Data extracted from a collection
• • • • •
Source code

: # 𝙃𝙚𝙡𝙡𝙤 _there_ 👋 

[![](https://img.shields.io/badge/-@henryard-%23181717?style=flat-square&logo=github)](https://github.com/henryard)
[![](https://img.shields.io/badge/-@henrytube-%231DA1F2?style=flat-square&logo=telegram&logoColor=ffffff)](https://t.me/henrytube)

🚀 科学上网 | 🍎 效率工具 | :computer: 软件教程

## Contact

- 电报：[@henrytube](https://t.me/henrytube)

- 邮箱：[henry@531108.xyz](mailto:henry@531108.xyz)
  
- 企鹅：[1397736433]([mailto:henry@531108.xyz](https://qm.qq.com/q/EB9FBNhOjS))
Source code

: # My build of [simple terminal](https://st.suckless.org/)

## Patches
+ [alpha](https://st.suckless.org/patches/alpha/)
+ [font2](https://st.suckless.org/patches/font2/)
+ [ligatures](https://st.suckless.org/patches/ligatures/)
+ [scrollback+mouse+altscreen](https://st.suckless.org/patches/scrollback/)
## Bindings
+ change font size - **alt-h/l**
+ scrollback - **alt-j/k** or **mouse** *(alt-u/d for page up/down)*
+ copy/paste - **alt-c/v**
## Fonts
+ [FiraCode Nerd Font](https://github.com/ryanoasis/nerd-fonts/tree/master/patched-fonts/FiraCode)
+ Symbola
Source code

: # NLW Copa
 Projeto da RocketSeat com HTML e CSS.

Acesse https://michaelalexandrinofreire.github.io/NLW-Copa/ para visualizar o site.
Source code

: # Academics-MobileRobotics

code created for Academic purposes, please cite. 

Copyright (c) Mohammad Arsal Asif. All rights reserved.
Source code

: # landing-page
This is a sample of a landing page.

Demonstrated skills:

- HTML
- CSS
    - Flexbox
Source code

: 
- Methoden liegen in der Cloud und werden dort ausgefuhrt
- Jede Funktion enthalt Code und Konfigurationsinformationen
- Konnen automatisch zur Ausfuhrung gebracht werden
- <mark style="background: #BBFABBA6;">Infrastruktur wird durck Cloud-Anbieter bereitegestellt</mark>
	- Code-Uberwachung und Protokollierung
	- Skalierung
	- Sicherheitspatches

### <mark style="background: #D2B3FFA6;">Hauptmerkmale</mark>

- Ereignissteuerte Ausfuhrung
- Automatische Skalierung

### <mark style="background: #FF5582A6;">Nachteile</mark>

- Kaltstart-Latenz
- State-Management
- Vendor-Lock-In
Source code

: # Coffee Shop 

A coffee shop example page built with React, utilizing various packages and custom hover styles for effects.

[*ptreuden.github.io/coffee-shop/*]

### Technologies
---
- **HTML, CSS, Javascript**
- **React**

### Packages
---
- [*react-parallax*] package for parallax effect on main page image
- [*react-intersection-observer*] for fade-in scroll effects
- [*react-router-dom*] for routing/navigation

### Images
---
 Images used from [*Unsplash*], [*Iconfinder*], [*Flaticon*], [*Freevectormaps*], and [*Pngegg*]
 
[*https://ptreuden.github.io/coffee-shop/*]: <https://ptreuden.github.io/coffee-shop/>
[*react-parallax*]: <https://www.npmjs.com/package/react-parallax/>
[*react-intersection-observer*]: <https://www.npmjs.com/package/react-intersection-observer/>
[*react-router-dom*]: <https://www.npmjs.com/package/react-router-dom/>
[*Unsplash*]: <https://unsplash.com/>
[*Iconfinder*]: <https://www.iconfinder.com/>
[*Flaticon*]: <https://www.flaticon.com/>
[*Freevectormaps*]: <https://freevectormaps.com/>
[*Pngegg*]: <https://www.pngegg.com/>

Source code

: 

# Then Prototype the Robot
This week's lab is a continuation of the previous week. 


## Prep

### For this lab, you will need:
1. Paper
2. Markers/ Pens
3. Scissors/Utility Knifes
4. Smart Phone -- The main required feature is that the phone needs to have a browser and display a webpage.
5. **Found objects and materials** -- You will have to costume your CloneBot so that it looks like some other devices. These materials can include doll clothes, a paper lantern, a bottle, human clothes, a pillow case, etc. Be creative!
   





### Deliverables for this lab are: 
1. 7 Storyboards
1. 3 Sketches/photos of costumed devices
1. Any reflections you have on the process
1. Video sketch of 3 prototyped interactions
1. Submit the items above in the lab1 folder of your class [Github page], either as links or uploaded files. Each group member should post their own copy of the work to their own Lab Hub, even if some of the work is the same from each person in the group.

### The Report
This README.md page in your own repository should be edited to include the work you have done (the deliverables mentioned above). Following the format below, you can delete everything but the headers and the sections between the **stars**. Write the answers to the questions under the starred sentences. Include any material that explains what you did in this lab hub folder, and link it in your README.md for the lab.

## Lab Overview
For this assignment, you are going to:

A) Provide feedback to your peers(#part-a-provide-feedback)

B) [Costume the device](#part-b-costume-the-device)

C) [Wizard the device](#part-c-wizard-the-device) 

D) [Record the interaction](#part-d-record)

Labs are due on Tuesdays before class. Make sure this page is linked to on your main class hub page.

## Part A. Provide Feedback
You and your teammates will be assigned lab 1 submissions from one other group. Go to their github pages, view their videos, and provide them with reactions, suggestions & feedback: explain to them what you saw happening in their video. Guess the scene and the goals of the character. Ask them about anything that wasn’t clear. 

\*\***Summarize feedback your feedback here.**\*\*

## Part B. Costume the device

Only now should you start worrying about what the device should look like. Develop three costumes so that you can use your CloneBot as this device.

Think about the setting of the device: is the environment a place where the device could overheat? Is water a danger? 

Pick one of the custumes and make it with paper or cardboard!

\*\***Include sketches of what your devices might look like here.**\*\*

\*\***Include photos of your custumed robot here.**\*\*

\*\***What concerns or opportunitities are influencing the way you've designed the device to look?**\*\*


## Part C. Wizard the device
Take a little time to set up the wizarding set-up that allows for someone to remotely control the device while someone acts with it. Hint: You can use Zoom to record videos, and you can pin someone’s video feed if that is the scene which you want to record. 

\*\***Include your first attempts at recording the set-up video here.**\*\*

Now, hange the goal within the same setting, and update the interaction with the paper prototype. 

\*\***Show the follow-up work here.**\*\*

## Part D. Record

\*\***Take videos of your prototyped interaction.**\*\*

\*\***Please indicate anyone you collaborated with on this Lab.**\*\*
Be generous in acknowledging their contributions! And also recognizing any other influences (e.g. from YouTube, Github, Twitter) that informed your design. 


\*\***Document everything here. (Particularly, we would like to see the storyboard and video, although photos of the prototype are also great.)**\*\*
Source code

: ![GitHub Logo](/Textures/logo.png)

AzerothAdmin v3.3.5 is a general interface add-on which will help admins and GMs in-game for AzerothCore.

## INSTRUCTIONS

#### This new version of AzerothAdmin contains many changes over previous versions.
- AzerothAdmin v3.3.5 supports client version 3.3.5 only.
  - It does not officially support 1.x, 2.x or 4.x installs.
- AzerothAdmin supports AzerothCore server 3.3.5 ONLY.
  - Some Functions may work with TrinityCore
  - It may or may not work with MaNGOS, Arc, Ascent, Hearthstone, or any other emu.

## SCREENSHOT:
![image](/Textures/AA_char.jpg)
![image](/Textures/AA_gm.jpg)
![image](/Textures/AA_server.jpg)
• • • • •
**Task brief**: The full set of lines above should be retyped without a single change.

**Task solution**:
Source code

: # 𝙃𝙚𝙡𝙡𝙤 _there_ 👋 

[![](https://img.shields.io/badge/-@henryard-%23181717?style=flat-square&logo=github)](https://github.com/henryard)
[![](https://img.shields.io/badge/-@henrytube-%231DA1F2?style=flat-square&logo=telegram&logoColor=ffffff)](https://t.me/henrytube)

🚀 科学上网 | 🍎 效率工具 | :computer: 软件教程

## Contact

- 电报：[@henrytube](https://t.me/henrytube)

- 邮箱：[henry@531108.xyz](mailto:henry@531108.xyz)
  
- 企鹅：[1397736433]([mailto:henry@531108.xyz](https://qm.qq.com/q/EB9FBNhOjS))
Source code

: # My build of [simple terminal](https://st.suckless.org/)

## Patches
+ [alpha](https://st.suckless.org/patches/alpha/)
+ [font2](https://st.suckless.org/patches/font2/)
+ [ligatures](https://st.suckless.org/patches/ligatures/)
+ [scrollback+mouse+altscreen](https://st.suckless.org/patches/scrollback/)
## Bindings
+ change font size - **alt-h/l**
+ scrollback - **alt-j/k** or **mouse** *(alt-u/d for page up/down)*
+ copy/paste - **alt-c/v**
## Fonts
+ [FiraCode Nerd Font](https://github.com/ryanoasis/nerd-fonts/tree/master/patched-fonts/FiraCode)
+ Symbola
Source code

: # NLW Copa
 Projeto da RocketSeat com HTML e CSS.

Acesse https://michaelalexandrinofreire.github.io/NLW-Copa/ para visualizar o site.
Source code

: # Academics-MobileRobotics

code created for Academic purposes, please cite. 

Copyright (c) Mohammad Arsal Asif. All rights reserved.
Source code

: # landing-page
This is a sample of a landing page.

Demonstrated skills:

- HTML
- CSS
    - Flexbox
Source code

: 
- Methoden liegen in der Cloud und werden dort ausgefuhrt
- Jede Funktion enthalt Code und Konfigurationsinformationen
- Konnen automatisch zur Ausfuhrung gebracht werden
- <mark style="background: #BBFABBA6;">Infrastruktur wird durck Cloud-Anbieter bereitegestellt</mark>
	- Code-Uberwachung und Protokollierung
	- Skalierung
	- Sicherheitspatches

### <mark style="background: #D2B3FFA6;">Hauptmerkmale</mark>

- Ereignissteuerte Ausfuhrung
- Automatische Skalierung

### <mark style="background: #FF5582A6;">Nachteile</mark>

- Kaltstart-Latenz
- State-Management
- Vendor-Lock-In
Source code

: # Coffee Shop 

A coffee shop example page built with React, utilizing various packages and custom hover styles for effects.

[*ptreuden.github.io/coffee-shop/*]

### Technologies
---
- **HTML, CSS, Javascript**
- **React**

### Packages
---
- [*react-parallax*] package for parallax effect on main page image
- [*react-intersection-observer*] for fade-in scroll effects
- [*react-router-dom*] for routing/navigation

### Images
---
 Images used from [*Unsplash*], [*Iconfinder*], [*Flaticon*], [*Freevectormaps*], and [*Pngegg*]
 
[*https://ptreuden.github.io/coffee-shop/*]: <https://ptreuden.github.io/coffee-shop/>
[*react-parallax*]: <https://www.npmjs.com/package/react-parallax/>
[*react-intersection-observer*]: <https://www.npmjs.com/package/react-intersection-observer/>
[*react-router-dom*]: <https://www.npmjs.com/package/react-router-dom/>
[*Unsplash*]: <https://unsplash.com/>
[*Iconfinder*]: <https://www.iconfinder.com/>
[*Flaticon*]: <https://www.flaticon.com/>
[*Freevectormaps*]: <https://freevectormaps.com/>
[*Pngegg*]: <https://www.pngegg.com/>

Source code

: 

# Then Prototype the Robot
This week's lab is a continuation of the previous week. 


## Prep

### For this lab, you will need:
1. Paper
2. Markers/ Pens
3. Scissors/Utility Knifes
4. Smart Phone -- The main required feature is that the phone needs to have a browser and display a webpage.
5. **Found objects and materials** -- You will have to costume your CloneBot so that it looks like some other devices. These materials can include doll clothes, a paper lantern, a bottle, human clothes, a pillow case, etc. Be creative!
   





### Deliverables for this lab are: 
1. 7 Storyboards
1. 3 Sketches/photos of costumed devices
1. Any reflections you have on the process
1. Video sketch of 3 prototyped interactions
1. Submit the items above in the lab1 folder of your class [Github page], either as links or uploaded files. Each group member should post their own copy of the work to their own Lab Hub, even if some of the work is the same from each person in the group.

### The Report
This README.md page in your own repository should be edited to include the work you have done (the deliverables mentioned above). Following the format below, you can delete everything but the headers and the sections between the **stars**. Write the answers to the questions under the starred sentences. Include any material that explains what you did in this lab hub folder, and link it in your README.md for the lab.

## Lab Overview
For this assignment, you are going to:

A) Provide feedback to your peers(#part-a-provide-feedback)

B) [Costume the device](#part-b-costume-the-device)

C) [Wizard the device](#part-c-wizard-the-device) 

D) [Record the interaction](#part-d-record)

Labs are due on Tuesdays before class. Make sure this page is linked to on your main class hub page.

## Part A. Provide Feedback
You and your teammates will be assigned lab 1 submissions from one other group. Go to their github pages, view their videos, and provide them with reactions, suggestions & feedback: explain to them what you saw happening in their video. Guess the scene and the goals of the character. Ask them about anything that wasn’t clear. 

\*\***Summarize feedback your feedback here.**\*\*

## Part B. Costume the device

Only now should you start worrying about what the device should look like. Develop three costumes so that you can use your CloneBot as this device.

Think about the setting of the device: is the environment a place where the device could overheat? Is water a danger? 

Pick one of the custumes and make it with paper or cardboard!

\*\***Include sketches of what your devices might look like here.**\*\*

\*\***Include photos of your custumed robot here.**\*\*

\*\***What concerns or opportunitities are influencing the way you've designed the device to look?**\*\*


## Part C. Wizard the device
Take a little time to set up the wizarding set-up that allows for someone to remotely control the device while someone acts with it. Hint: You can use Zoom to record videos, and you can pin someone’s video feed if that is the scene which you want to record. 

\*\***Include your first attempts at recording the set-up video here.**\*\*

Now, hange the goal within the same setting, and update the interaction with the paper prototype. 

\*\***Show the follow-up work here.**\*\*

## Part D. Record

\*\***Take videos of your prototyped interaction.**\*\*

\*\***Please indicate anyone you collaborated with on this Lab.**\*\*
Be generous in acknowledging their contributions! And also recognizing any other influences (e.g. from YouTube, Github, Twitter) that informed your design. 


\*\***Document everything here. (Particularly, we would like to see the storyboard and video, although photos of the prototype are also great.)**\*\*
Source code

: ![GitHub Logo](/Textures/logo.png)

AzerothAdmin v3.3.5 is a general interface add-on which will help admins and GMs in-game for AzerothCore.

## INSTRUCTIONS

#### This new version of AzerothAdmin contains many changes over previous versions.
- AzerothAdmin v3.3.5 supports client version 3.3.5 only.
  - It does not officially support 1.x, 2.x or 4.x installs.
- AzerothAdmin supports AzerothCore server 3.3.5 ONLY.
  - Some Functions may work with TrinityCore
  - It may or may not work with MaNGOS, Arc, Ascent, Hearthstone, or any other emu.

## SCREENSHOT:
![image](/Textures/AA_char.jpg)
![image](/Textures/AA_gm.jpg)
![image](/Textures/AA_server.jpg)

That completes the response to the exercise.